| Exercise aim |
Pick the lines holding the string "repository" out of the records and copy them.

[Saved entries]
'''
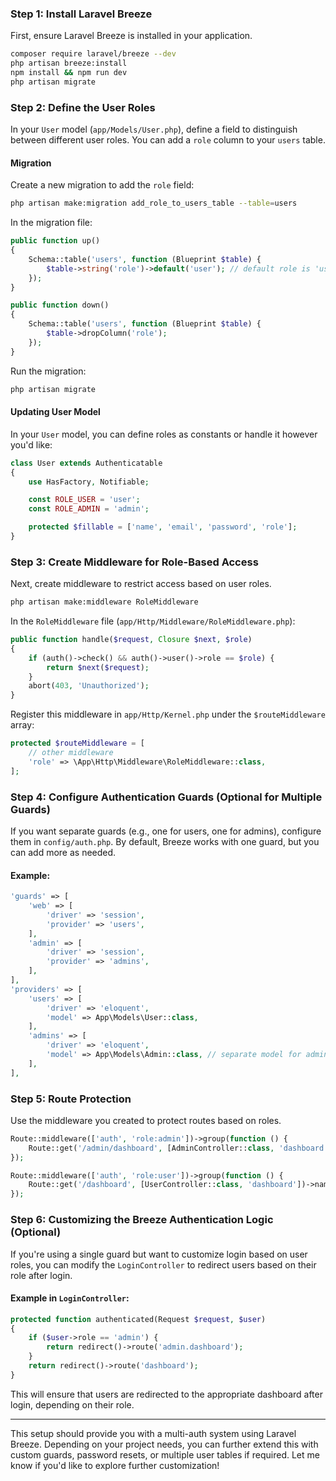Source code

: ### Step 1: Install Laravel Breeze
First, ensure Laravel Breeze is installed in your application.

```bash
composer require laravel/breeze --dev
php artisan breeze:install
npm install && npm run dev
php artisan migrate
```

### Step 2: Define the User Roles
In your `User` model (`app/Models/User.php`), define a field to distinguish between different user roles. You can add a `role` column to your `users` table.

#### Migration
Create a new migration to add the `role` field:

```bash
php artisan make:migration add_role_to_users_table --table=users
```

In the migration file:

```php
public function up()
{
    Schema::table('users', function (Blueprint $table) {
        $table->string('role')->default('user'); // default role is 'user'
    });
}

public function down()
{
    Schema::table('users', function (Blueprint $table) {
        $table->dropColumn('role');
    });
}
```

Run the migration:

```bash
php artisan migrate
```

#### Updating User Model
In your `User` model, you can define roles as constants or handle it however you'd like:

```php
class User extends Authenticatable
{
    use HasFactory, Notifiable;

    const ROLE_USER = 'user';
    const ROLE_ADMIN = 'admin';

    protected $fillable = ['name', 'email', 'password', 'role'];
}
```

### Step 3: Create Middleware for Role-Based Access
Next, create middleware to restrict access based on user roles.

```bash
php artisan make:middleware RoleMiddleware
```

In the `RoleMiddleware` file (`app/Http/Middleware/RoleMiddleware.php`):

```php
public function handle($request, Closure $next, $role)
{
    if (auth()->check() && auth()->user()->role == $role) {
        return $next($request);
    }
    abort(403, 'Unauthorized');
}
```

Register this middleware in `app/Http/Kernel.php` under the `$routeMiddleware` array:

```php
protected $routeMiddleware = [
    // other middleware
    'role' => \App\Http\Middleware\RoleMiddleware::class,
];
```

### Step 4: Configure Authentication Guards (Optional for Multiple Guards)
If you want separate guards (e.g., one for users, one for admins), configure them in `config/auth.php`. By default, Breeze works with one guard, but you can add more as needed.

#### Example:
```php
'guards' => [
    'web' => [
        'driver' => 'session',
        'provider' => 'users',
    ],
    'admin' => [
        'driver' => 'session',
        'provider' => 'admins',
    ],
],
'providers' => [
    'users' => [
        'driver' => 'eloquent',
        'model' => App\Models\User::class,
    ],
    'admins' => [
        'driver' => 'eloquent',
        'model' => App\Models\Admin::class, // separate model for admins
    ],
],
```

### Step 5: Route Protection
Use the middleware you created to protect routes based on roles.

```php
Route::middleware(['auth', 'role:admin'])->group(function () {
    Route::get('/admin/dashboard', [AdminController::class, 'dashboard'])->name('admin.dashboard');
});

Route::middleware(['auth', 'role:user'])->group(function () {
    Route::get('/dashboard', [UserController::class, 'dashboard'])->name('dashboard');
});
```

### Step 6: Customizing the Breeze Authentication Logic (Optional)
If you're using a single guard but want to customize login based on user roles, you can modify the `LoginController` to redirect users based on their role after login.

#### Example in `LoginController`:
```php
protected function authenticated(Request $request, $user)
{
    if ($user->role == 'admin') {
        return redirect()->route('admin.dashboard');
    }
    return redirect()->route('dashboard');
}
```

This will ensure that users are redirected to the appropriate dashboard after login, depending on their role.

---

This setup should provide you with a multi-auth system using Laravel Breeze. Depending on your project needs, you can further extend this with custom guards, password resets, or multiple user tables if required. Let me know if you'd like to explore further customization!
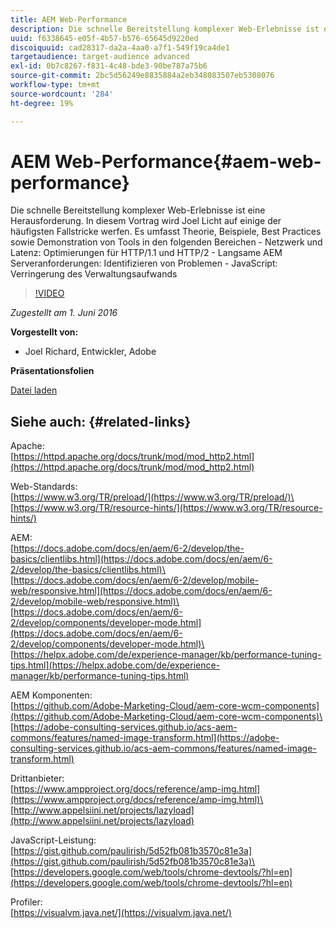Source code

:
 ```yaml
---
title: AEM Web-Performance
description: Die schnelle Bereitstellung komplexer Web-Erlebnisse ist eine Herausforderung. In diesem Vortrag wird Joel Licht auf einige der häufigsten Fallstricke werfen. Dazu gehören Theorie, Beispiele, Best Practices sowie Demonstration von Tools.
uuid: f6338645-e05f-4b57-b576-65645d9220ed
discoiquuid: cad28317-da2a-4aa0-a7f1-549f19ca4de1
targetaudience: target-audience advanced
exl-id: 0b7c8267-f831-4c48-bde3-90be787a75b6
source-git-commit: 2bc5d56249e8835884a2eb348083507eb5308076
workflow-type: tm+mt
source-wordcount: '284'
ht-degree: 19%

---
```


# AEM Web-Performance{#aem-web-performance}

Die schnelle Bereitstellung komplexer Web-Erlebnisse ist eine Herausforderung. In diesem Vortrag wird Joel Licht auf einige der häufigsten Fallstricke werfen. Es umfasst Theorie, Beispiele, Best Practices sowie Demonstration von Tools in den folgenden Bereichen - Netzwerk und Latenz: Optimierungen für HTTP/1.1 und HTTP/2 - Langsame AEM Serveranforderungen: Identifizieren von Problemen - JavaScript: Verringerung des Verwaltungsaufwands

>[!VIDEO](https://video.tv.adobe.com/v/19296/?quality=9)

*Zugestellt am 1. Juni 2016*

**Vorgestellt von:**

* Joel Richard, Entwickler, Adobe

**Präsentationsfolien**

[Datei laden](assets/aem-gems-060116-web-performance.pdf)

## Siehe auch: {#related-links}

Apache:\
[https://httpd.apache.org/docs/trunk/mod/mod_http2.html](https://httpd.apache.org/docs/trunk/mod/mod_http2.html)

Web-Standards:\
[https://www.w3.org/TR/preload/](https://www.w3.org/TR/preload/)\
[https://www.w3.org/TR/resource-hints/](https://www.w3.org/TR/resource-hints/)

AEM:\
[https://docs.adobe.com/docs/en/aem/6-2/develop/the-basics/clientlibs.html](https://docs.adobe.com/docs/en/aem/6-2/develop/the-basics/clientlibs.html)\
[https://docs.adobe.com/docs/en/aem/6-2/develop/mobile-web/responsive.html](https://docs.adobe.com/docs/en/aem/6-2/develop/mobile-web/responsive.html)\
[https://docs.adobe.com/docs/en/aem/6-2/develop/components/developer-mode.html](https://docs.adobe.com/docs/en/aem/6-2/develop/components/developer-mode.html)\
[https://helpx.adobe.com/de/experience-manager/kb/performance-tuning-tips.html](https://helpx.adobe.com/de/experience-manager/kb/performance-tuning-tips.html)

AEM Komponenten:\
[https://github.com/Adobe-Marketing-Cloud/aem-core-wcm-components](https://github.com/Adobe-Marketing-Cloud/aem-core-wcm-components)\
[https://adobe-consulting-services.github.io/acs-aem-commons/features/named-image-transform.html](https://adobe-consulting-services.github.io/acs-aem-commons/features/named-image-transform.html)

Drittanbieter:\
[https://www.ampproject.org/docs/reference/amp-img.html](https://www.ampproject.org/docs/reference/amp-img.html)\
[http://www.appelsiini.net/projects/lazyload](http://www.appelsiini.net/projects/lazyload)

JavaScript-Leistung:\
[https://gist.github.com/paulirish/5d52fb081b3570c81e3a](https://gist.github.com/paulirish/5d52fb081b3570c81e3a)\
[https://developers.google.com/web/tools/chrome-devtools/?hl=en](https://developers.google.com/web/tools/chrome-devtools/?hl=en)

Profiler:\
[https://visualvm.java.net/](https://visualvm.java.net/)

<!--
[Get back to the Overview](https://helpx.adobe.com/experience-manager/kt/eseminars/gems/aem-index.html)
-->
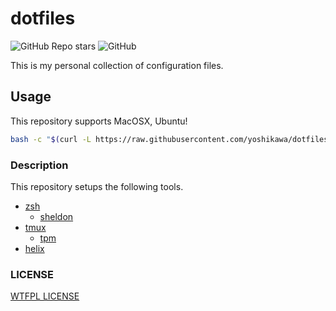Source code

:# dotfiles

![GitHub Repo stars](https://img.shields.io/github/stars/yoshikawa/dotfiles?style=social)
![GitHub](https://img.shields.io/github/license/yoshikawa/dotfiles?style=flat-square)

This is my personal collection of configuration files.

## Usage

This repository supports MacOSX, Ubuntu!

```sh
bash -c "$(curl -L https://raw.githubusercontent.com/yoshikawa/dotfiles/main/bin/install.sh)"
```

### Description

This repository setups the following tools.

- [zsh](https://github.com/zsh-users/zsh)
  - [sheldon](https://github.com/rossmacarthur/sheldon)
- [tmux](https://github.com/tmux/tmux)
  - [tpm](https://github.com/tmux-plugins/tpm)
- [helix](https://github.com/helix-editor/helix)

### LICENSE

[WTFPL LICENSE](./LICENSE)
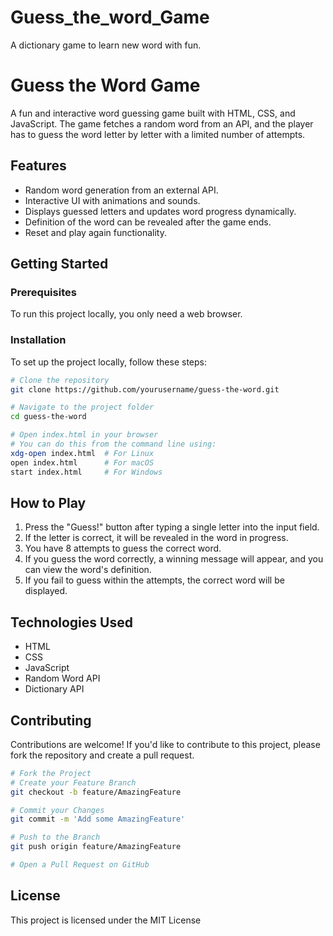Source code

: # Guess_the_word_Game
A dictionary game to learn new word with fun. 
# Guess the Word Game

A fun and interactive word guessing game built with HTML, CSS, and JavaScript. The game fetches a random word from an API, and the player has to guess the word letter by letter with a limited number of attempts.

## Features

- Random word generation from an external API.
- Interactive UI with animations and sounds.
- Displays guessed letters and updates word progress dynamically.
- Definition of the word can be revealed after the game ends.
- Reset and play again functionality.

## Getting Started

### Prerequisites

To run this project locally, you only need a web browser.

### Installation

To set up the project locally, follow these steps:

```bash
# Clone the repository
git clone https://github.com/yourusername/guess-the-word.git

# Navigate to the project folder
cd guess-the-word

# Open index.html in your browser
# You can do this from the command line using:
xdg-open index.html  # For Linux
open index.html      # For macOS
start index.html     # For Windows
```
## How to Play

1. Press the "Guess!" button after typing a single letter into the input field.
2. If the letter is correct, it will be revealed in the word in progress.
3. You have 8 attempts to guess the correct word.
4. If you guess the word correctly, a winning message will appear, and you can view the word's definition.
5. If you fail to guess within the attempts, the correct word will be displayed.

## Technologies Used

- HTML
- CSS
- JavaScript
- Random Word API
- Dictionary API

## Contributing

Contributions are welcome! If you'd like to contribute to this project, please fork the repository and create a pull request.

```bash
# Fork the Project
# Create your Feature Branch
git checkout -b feature/AmazingFeature

# Commit your Changes
git commit -m 'Add some AmazingFeature'

# Push to the Branch
git push origin feature/AmazingFeature

# Open a Pull Request on GitHub
```
## License

This project is licensed under the MIT License 


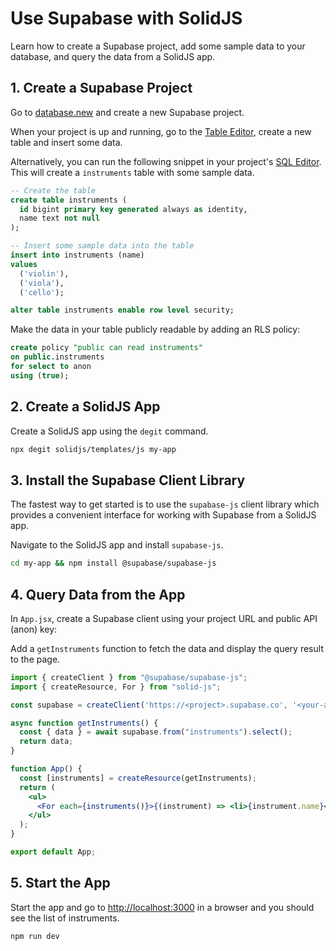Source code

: # Use Supabase with SolidJS

Learn how to create a Supabase project, add some sample data to your database, and query the data from a SolidJS app.

## 1. Create a Supabase Project

Go to [database.new](https://database.new/) and create a new Supabase project.

When your project is up and running, go to the [Table Editor](https://supabase.com/dashboard/project/_/editor), create a new table and insert some data.

Alternatively, you can run the following snippet in your project's [SQL Editor](https://supabase.com/dashboard/project/_/sql/new). This will create a `instruments` table with some sample data.

```sql
-- Create the table
create table instruments (
  id bigint primary key generated always as identity,
  name text not null
);

-- Insert some sample data into the table
insert into instruments (name)
values 
  ('violin'),
  ('viola'),
  ('cello');

alter table instruments enable row level security;
```

Make the data in your table publicly readable by adding an RLS policy:

```sql
create policy "public can read instruments"
on public.instruments
for select to anon
using (true);
```

## 2. Create a SolidJS App

Create a SolidJS app using the `degit` command.

```bash
npx degit solidjs/templates/js my-app
```

## 3. Install the Supabase Client Library

The fastest way to get started is to use the `supabase-js` client library which provides a convenient interface for working with Supabase from a SolidJS app.

Navigate to the SolidJS app and install `supabase-js`.

```bash
cd my-app && npm install @supabase/supabase-js
```

## 4. Query Data from the App

In `App.jsx`, create a Supabase client using your project URL and public API (anon) key:

Add a `getInstruments` function to fetch the data and display the query result to the page.

```jsx
import { createClient } from "@supabase/supabase-js";
import { createResource, For } from "solid-js";

const supabase = createClient('https://<project>.supabase.co', '<your-anon-key>');

async function getInstruments() {
  const { data } = await supabase.from("instruments").select();
  return data;
}

function App() {
  const [instruments] = createResource(getInstruments);
  return (
    <ul>
      <For each={instruments()}>{(instrument) => <li>{instrument.name}</li>}</For>
    </ul>
  );
}

export default App;
```

## 5. Start the App

Start the app and go to [http://localhost:3000](http://localhost:3000/) in a browser and you should see the list of instruments.

```bash
npm run dev
```

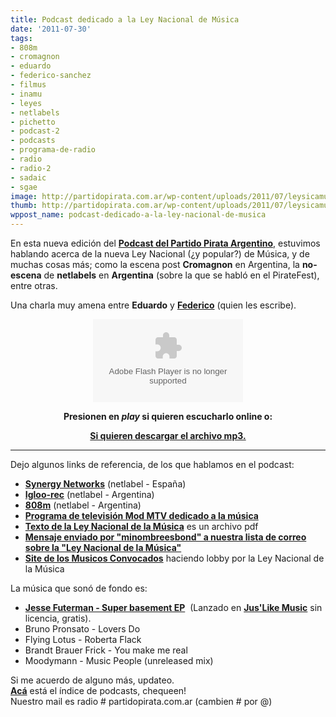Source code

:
 ```yaml
---
title: Podcast dedicado a la Ley Nacional de Música
date: '2011-07-30'
tags:
- 808m
- cromagnon
- eduardo
- federico-sanchez
- filmus
- inamu
- leyes
- netlabels
- pichetto
- podcast-2
- podcasts
- programa-de-radio
- radio
- radio-2
- sadaic
- sgae
image: http://partidopirata.com.ar/wp-content/uploads/2011/07/leysicamu.png
thumb: http://partidopirata.com.ar/wp-content/uploads/2011/07/leysicamu-150x150.png
wppost_name: podcast-dedicado-a-la-ley-nacional-de-musica
---
```


En esta nueva edición del <strong><a title="Índice de Podcasts del Partido Pirata Argentino" href="http://partidopirata.com.ar/857/indice-con-los-podcast-del-partido-pirata-argentino" target="_blank">Podcast del Partido Pirata Argentino</a></strong>, estuvimos hablando acerca de la nueva Ley Nacional (¿y popular?) de Música, y de muchas cosas más; como la escena post <strong>Cromagnon</strong> en Argentina, la <strong>no-escena</strong> de <strong>netlabels</strong> en <strong>Argentina</strong> (sobre la que se habló en el PirateFest), entre otras.

Una charla muy amena entre <strong>Eduardo</strong> y <strong><a title="Federico Sánchez @ flavors.me" href="http://flavors.me/fsanchezm" target="_blank">Federico</a></strong> (quien les escribe).

<center>
<object id="player751221" width="240" height="133" classid="clsid:d27cdb6e-ae6d-11cf-96b8-444553540000" codebase="http://download.macromedia.com/pub/shockwave/cabs/flash/swflash.cab#version=6,0,40,0"><param name="AllowScriptAccess" value="always" /><param name="allowFullScreen" value="true" /><param name="wmode" value="transparent" /><param name="src" value="http://www.ivoox.com/playerivoox_ee_751221_1.html" /><param name="allowfullscreen" value="true" /><param name="allowscriptaccess" value="always" /><embed id="player751221" width="240" height="133" type="application/x-shockwave-flash" src="http://www.ivoox.com/playerivoox_ee_751221_1.html" AllowScriptAccess="always" allowFullScreen="true" wmode="transparent" allowfullscreen="true" allowscriptaccess="always" /></object></center>
<p style="text-align: center;"><strong>Presionen en <em>play</em> si quieren escucharlo online o:</strong></p>
<p style="text-align: center;"><strong><a href="http://www.ivoox.com/podcast-del-partido-pirata-argentino-ley-nacional-la_md_751221_1.mp3" target="_blank">Si quieren descargar el archivo mp3.</a></strong></p>


<hr />

Dejo algunos links de referencia, de los que hablamos en el podcast:
<ul>
	<li><strong><a title="SynergyNetworks - netlabel" href="http://www.sinergy-networks.com/index.php?option=com_content&amp;task=view&amp;id=283&amp;Itemid=236" target="_blank">Synergy Networks</a></strong> (netlabel - España)</li>
	<li><strong><a title="Igloo rec." href="http://igloo-rec.com.ar" target="_blank">Igloo-rec</a></strong> (netlabel - Argentina)</li>
	<li><strong><a title="808m - netlabel" href="http://www.808m.cc/site" target="_blank">808m</a></strong> (netlabel - Argentina)</li>
	<li><strong><a href="http://partidopirata.com.ar/1167/mod-mtv-septimo-programa-musica" target="_blank">Programa de televisión Mod MTV dedicado a la música</a></strong></li>
	<li><strong><a href="http://www.musicosconvocados.com/ley%20de%20la%20musica.pdf" target="_blank">Texto de la Ley Nacional de la Música</a></strong> es un archivo pdf</li>
	<li><strong><a href="http://lists.partidopirata.com.ar/pipermail/general-partidopirata.com.ar/2011-July/009204.html" target="_blank">Mensaje enviado por "</a></strong><strong><a href="http://lists.partidopirata.com.ar/pipermail/general-partidopirata.com.ar/2011-July/009204.html" target="_blank">minombreesbond" a nuestra lista de correo sobre la "Ley Nacional de la Música"</a></strong></li>
	<li><strong><a href="http://www.musicosconvocados.com/marco.html" target="_blank">Site de los Musicos Convocados</a></strong> haciendo lobby por la Ley Nacional de la Música</li>
</ul>
<div>La música que sonó de fondo es:</div>
<div>
<ul>
	<li><strong><a title="Jesse Futerman - Super Basement EP" href="http://www.juslikemusicrecords.com/jesse-futerman-super-basement-ep/" target="_blank">Jesse Futerman - Super basement EP</a></strong>  (Lanzado en <strong><a title="Jus'Like Music Records" href="http://www.juslikemusicrecords.com/" target="_blank">Jus'Like Music</a></strong> sin licencia, gratis).</li>
	<li>Bruno Pronsato - Lovers Do</li>
	<li>Flying Lotus - Roberta Flack</li>
	<li>Brandt Brauer Frick - You make me real</li>
	<li>Moodymann - Music People (unreleased mix)</li>
</ul>
</div>
<div>Si me acuerdo de alguno más, updateo.</div>
<div><strong><a title="Índice de podcasts del Partido Pirata Argentino" href="http://partidopirata.com.ar/857/indice-con-los-podcast-del-partido-pirata-argentino" target="_blank">Acá</a></strong> está el índice de podcasts, chequeen!</div>
<div>Nuestro mail es radio # partidopirata.com.ar (cambien # por @)</div>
'''
| Your response |
This repository supports MacOSX, Ubuntu!
This repository setups the following tools.
# Clone the repository
Contributions are welcome! If you'd like to contribute to this project, please fork the repository and create a pull request.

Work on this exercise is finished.